GOPCA class

class gopca.GOPCA(matrix, configs, **kwargs)

Class for performing GO-PCA.

This class implements the GO-PCA algorithm. (The GO enrichment testing is implemented in the enrichment.GeneSetEnrichmentAnalysis class of the genometools package). The input data consists of an expression matrix (genometools.expression.ExpMatrix) and a list of GO-PCA “configurations” (GOPCAConfig), i.e., pairs of parameter settings and gene set collections.

Parameters:
matrix

genometools.expression.ExpMatrix – The expression matrix.

configs

list of GOPCAConfig – The list of GO-PCA configurations. Each configuration consists of gene sets (represented by a GOPCAGeneSets instance) along with a set of GO-PCA parameters (GOPCAParams) to use for testing those gene sets.

num_components

int

The number of principal components to test. If set 0, the number is
determined automatically using a permutation-based algorithm.
pc_seed

int – The random number generator seed, used to generate the permutations for automatically determining the number of principal components to test.

pc_num_permutations

int – The number of permutations to used for automatically determining the number of principal components to test.

pc_zscore_thresh

float – The z-score threshold used for automatically determining the number of principal components (PC) to test. First, the fraction of variance explained by the first PC in each permuted dataset is calculated. Then, the mean and standard deviation of those values are used to calculate a z-score for the fraction of variance explained by each PC in the real dataset. All PCs with a z-score above the specified threshold are tested.

pc_max_components

int – The maximum number of principal components (PCs) to test (only relevant when the algorithm for automatically determining the number of PCs to test is used. For testing a fixed number of PCs, set the num_components attribute to a non-zero value.

verbose

bool – If set to True, generate more verbose output.

estimate_num_components()

Estimate the number of non-trivial PCs using a permutation test.
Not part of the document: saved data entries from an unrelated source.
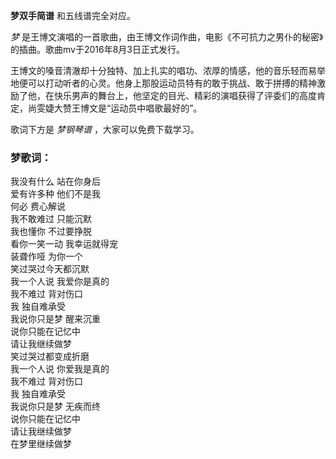 

**梦双手简谱** 和五线谱完全对应。

_梦_ 是王博文演唱的一首歌曲，由王博文作词作曲，电影《不可抗力之男仆的秘密》的插曲。歌曲mv于2016年8月3日正式发行。

王博文的嗓音清澈却十分独特、加上扎实的唱功、浓厚的情感，他的音乐轻而易举地便可以打动听者的心灵。他身上那股运动员特有的敢于挑战、敢于拼搏的精神激励了他，在快乐男声的舞台上，他坚定的目光、精彩的演唱获得了评委们的高度肯定，尚雯婕大赞王博文是“运动员中唱歌最好的”。

歌词下方是 _梦钢琴谱_ ，大家可以免费下载学习。

### 梦歌词：

我没有什么 站在你身后  
爱有许多种 他们不是我  
何必 费心解说  
我不敢难过 只能沉默  
我也懂你 不过要挣脱  
看你一笑一动 我幸运就得宠  
装聋作哑 为你一个  
笑过哭过今天都沉默  
我一个人说 我爱你是真的  
我不难过 背对伤口  
我 独自难承受  
我说你只是梦 醒来沉重  
说你只能在记忆中  
请让我继续做梦  
笑过哭过都变成折磨  
我一个人说 你爱我是真的  
我不难过 背对伤口  
我 独自难承受  
我说你只是梦 无疾而终  
说你只能在记忆中  
请让我继续做梦  
在梦里继续做梦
static print_signatures(signatures, maxlength=50, debug=False)

Print a list of signatures, sorted by PC and enrichment score.

run()

Perform GO-PCA.

Returns:The GO-PCA run, or None if the run failed.
Return type:GOPCARun or None
set_param(name, value)

Set a GO-PCA parameter.

Parameters:
  • name (str) – The name of the parameter.
  • value – The value of the parameter.
Returns:

Return type:

None

classmethod simple_setup(matrix, params, gene_sets, gene_ontology=None, **kwargs)

Initialize GO-PCA instance with only one collection of gene sets.